B. Toxicological Points of Departure/Levels of Concern

    Once a pesticide's toxicological profile is determined, EPA 
identifies toxicological points of departure (POD) and levels of 
concern to use in evaluating the risk posed by human exposure to the 
pesticide. For hazards that have a threshold below which there is no 
appreciable risk, the toxicological POD is used as the basis for 
derivation of reference values for risk assessment. PODs are developed 
based on a careful analysis of the doses in each toxicological study to 
determine the dose at which no adverse effects are observed (the NOAEL) 

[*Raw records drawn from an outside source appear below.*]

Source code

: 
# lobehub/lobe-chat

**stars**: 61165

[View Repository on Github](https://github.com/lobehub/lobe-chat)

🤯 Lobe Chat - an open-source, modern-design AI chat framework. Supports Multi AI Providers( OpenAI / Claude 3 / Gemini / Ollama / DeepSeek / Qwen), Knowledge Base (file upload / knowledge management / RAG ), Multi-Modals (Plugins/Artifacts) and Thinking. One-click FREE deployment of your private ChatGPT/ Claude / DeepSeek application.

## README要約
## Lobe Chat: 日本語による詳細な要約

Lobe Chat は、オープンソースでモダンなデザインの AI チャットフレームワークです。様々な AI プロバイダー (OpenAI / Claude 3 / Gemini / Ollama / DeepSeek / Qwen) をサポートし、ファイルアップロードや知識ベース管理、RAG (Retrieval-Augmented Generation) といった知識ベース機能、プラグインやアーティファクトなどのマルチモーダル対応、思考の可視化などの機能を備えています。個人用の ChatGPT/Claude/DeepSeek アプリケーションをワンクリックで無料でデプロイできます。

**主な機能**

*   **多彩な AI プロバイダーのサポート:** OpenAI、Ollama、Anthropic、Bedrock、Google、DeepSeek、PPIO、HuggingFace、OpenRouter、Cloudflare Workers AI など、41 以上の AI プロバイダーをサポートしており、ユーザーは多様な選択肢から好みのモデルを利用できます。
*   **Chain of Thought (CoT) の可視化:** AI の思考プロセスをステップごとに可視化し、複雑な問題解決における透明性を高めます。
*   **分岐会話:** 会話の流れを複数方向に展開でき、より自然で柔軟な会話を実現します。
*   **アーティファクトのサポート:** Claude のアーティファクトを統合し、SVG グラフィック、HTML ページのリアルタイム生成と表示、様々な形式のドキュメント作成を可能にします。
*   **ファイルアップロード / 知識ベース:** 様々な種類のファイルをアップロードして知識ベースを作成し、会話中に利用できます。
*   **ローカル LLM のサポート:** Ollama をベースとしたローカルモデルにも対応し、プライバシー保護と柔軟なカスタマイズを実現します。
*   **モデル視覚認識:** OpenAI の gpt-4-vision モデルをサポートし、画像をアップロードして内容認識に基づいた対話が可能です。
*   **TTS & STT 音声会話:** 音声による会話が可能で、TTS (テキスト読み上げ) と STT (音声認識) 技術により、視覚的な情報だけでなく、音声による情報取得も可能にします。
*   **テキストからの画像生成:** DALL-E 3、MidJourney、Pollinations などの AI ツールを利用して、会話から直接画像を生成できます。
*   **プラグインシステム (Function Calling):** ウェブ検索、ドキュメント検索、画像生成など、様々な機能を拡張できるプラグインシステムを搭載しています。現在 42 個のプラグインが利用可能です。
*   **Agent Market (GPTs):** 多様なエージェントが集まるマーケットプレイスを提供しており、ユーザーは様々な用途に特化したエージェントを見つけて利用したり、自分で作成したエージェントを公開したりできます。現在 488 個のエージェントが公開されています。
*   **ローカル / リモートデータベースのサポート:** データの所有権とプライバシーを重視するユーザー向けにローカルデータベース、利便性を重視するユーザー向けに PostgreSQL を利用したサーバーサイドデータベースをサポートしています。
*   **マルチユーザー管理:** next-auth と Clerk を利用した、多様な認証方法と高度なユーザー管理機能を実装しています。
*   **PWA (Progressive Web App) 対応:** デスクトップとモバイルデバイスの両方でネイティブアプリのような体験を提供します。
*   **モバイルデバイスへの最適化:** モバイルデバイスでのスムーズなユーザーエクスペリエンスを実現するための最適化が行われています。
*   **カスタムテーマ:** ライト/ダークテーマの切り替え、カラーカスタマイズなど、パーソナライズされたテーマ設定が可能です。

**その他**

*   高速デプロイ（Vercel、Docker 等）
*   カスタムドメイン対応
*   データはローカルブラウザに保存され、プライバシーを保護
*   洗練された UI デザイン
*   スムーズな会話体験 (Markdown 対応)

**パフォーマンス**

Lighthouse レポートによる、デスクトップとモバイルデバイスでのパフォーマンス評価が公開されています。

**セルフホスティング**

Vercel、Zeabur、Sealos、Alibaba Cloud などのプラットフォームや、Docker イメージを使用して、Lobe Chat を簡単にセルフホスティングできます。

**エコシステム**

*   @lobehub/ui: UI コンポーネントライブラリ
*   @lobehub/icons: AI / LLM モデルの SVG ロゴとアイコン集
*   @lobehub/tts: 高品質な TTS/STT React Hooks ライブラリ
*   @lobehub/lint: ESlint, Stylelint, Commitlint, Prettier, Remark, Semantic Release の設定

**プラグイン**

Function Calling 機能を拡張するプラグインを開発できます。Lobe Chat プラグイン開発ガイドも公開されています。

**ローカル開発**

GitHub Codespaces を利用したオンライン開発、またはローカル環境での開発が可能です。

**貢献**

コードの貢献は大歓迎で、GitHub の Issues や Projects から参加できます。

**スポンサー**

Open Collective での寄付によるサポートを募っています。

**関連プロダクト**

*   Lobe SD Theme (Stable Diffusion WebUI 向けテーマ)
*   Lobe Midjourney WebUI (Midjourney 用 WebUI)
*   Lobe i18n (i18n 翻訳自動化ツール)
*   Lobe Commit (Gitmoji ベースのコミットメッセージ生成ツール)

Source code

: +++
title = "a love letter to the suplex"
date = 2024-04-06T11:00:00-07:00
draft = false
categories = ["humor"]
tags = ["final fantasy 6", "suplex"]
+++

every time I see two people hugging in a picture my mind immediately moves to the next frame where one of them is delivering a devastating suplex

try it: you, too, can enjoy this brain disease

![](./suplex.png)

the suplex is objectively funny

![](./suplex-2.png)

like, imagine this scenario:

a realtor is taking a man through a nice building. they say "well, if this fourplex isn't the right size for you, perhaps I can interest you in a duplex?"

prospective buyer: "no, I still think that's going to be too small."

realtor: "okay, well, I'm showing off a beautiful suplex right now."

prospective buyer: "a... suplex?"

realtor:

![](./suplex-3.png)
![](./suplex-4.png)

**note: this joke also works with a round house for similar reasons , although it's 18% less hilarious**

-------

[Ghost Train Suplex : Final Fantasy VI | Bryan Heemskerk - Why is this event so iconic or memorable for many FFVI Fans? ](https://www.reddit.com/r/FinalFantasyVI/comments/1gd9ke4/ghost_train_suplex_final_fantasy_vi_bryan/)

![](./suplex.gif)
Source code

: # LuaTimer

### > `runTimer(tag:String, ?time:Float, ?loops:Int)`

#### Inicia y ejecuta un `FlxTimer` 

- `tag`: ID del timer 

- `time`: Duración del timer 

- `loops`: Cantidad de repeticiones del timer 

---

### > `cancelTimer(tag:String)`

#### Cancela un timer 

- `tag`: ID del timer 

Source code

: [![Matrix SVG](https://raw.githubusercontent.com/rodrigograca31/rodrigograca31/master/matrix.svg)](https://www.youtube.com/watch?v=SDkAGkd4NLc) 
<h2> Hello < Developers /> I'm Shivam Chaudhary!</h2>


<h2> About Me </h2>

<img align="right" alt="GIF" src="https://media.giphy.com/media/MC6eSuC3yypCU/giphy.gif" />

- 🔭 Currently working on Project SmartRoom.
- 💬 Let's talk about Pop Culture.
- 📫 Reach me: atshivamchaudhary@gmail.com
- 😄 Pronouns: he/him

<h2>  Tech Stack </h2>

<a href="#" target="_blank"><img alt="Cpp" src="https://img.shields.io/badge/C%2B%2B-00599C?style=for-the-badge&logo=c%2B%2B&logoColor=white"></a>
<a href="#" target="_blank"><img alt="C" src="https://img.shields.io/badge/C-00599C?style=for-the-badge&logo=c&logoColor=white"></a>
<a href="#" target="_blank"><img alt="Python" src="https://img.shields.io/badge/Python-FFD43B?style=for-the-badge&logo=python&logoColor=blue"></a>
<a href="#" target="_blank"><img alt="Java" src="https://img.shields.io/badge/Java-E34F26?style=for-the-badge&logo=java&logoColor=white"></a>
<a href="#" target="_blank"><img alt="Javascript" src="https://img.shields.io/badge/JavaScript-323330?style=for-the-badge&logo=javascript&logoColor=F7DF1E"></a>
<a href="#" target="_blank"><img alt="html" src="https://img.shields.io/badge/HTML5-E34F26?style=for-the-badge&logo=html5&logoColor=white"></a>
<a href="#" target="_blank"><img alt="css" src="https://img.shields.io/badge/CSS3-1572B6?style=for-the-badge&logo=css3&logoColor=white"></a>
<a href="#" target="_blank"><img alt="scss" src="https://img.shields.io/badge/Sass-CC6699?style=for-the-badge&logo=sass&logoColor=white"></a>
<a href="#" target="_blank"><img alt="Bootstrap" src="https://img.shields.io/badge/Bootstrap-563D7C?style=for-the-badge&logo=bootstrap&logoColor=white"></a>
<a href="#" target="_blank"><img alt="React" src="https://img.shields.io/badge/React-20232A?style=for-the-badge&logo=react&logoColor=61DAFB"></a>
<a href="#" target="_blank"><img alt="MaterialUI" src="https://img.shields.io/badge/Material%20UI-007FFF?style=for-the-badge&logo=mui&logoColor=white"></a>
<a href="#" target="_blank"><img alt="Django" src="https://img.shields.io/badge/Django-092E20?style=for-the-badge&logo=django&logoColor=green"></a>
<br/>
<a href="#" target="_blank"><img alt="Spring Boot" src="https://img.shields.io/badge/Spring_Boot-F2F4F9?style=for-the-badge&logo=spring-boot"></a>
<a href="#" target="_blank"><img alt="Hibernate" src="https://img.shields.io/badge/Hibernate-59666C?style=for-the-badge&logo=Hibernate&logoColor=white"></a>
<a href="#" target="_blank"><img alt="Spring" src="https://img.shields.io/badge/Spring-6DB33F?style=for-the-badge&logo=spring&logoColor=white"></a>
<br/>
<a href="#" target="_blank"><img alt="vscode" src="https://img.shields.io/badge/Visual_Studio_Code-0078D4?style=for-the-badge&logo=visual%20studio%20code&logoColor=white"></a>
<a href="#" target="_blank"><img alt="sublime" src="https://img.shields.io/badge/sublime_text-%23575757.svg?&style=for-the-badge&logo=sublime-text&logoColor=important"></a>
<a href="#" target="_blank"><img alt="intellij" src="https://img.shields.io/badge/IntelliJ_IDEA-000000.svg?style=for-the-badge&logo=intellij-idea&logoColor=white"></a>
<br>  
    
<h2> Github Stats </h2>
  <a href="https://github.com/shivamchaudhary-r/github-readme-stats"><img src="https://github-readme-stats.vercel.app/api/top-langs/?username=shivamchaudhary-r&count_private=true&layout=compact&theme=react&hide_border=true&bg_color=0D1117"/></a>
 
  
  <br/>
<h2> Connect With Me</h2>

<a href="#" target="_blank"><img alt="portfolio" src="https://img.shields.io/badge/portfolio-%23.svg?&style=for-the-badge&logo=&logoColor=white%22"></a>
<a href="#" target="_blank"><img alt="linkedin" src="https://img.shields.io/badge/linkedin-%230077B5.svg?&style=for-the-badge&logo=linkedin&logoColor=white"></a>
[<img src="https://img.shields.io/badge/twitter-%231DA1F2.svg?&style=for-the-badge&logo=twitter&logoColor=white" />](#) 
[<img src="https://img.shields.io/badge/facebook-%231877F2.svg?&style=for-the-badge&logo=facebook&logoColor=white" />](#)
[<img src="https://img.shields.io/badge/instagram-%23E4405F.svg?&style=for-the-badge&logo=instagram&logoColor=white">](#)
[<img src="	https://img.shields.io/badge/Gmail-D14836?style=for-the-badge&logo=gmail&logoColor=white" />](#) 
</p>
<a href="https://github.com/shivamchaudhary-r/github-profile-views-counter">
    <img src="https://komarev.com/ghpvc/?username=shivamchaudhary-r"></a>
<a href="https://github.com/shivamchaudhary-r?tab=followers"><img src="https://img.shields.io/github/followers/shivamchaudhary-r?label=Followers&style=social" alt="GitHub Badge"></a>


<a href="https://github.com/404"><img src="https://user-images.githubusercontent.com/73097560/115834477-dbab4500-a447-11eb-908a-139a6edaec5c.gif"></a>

and the lowest dose at which adverse effects of concern are identified 
(the LOAEL). Uncertainty/safety factors are used in conjunction with 
the POD to calculate a safe exposure level--generally referred to as a 
population-adjusted dose (PAD) or a reference dose (RfD)--and a safe 
margin of exposure (MOE). For non-threshold risks, the Agency assumes 
that any amount of exposure will lead to some degree of risk. Thus, the 
Agency estimates risk in terms of the probability of an occurrence of 
the adverse effect expected in a lifetime. For more information on the 
general principles EPA uses in risk characterization and a complete 
description of the risk assessment process, see https://www2.epa.gov/pesticide-science-and-assessing-pesticide-risks/assessing-human-health-risk-pesticides.
    A summary of the toxicological endpoints for nitrapyrin used for 
human risk assessment is shown in Table 1 of this unit.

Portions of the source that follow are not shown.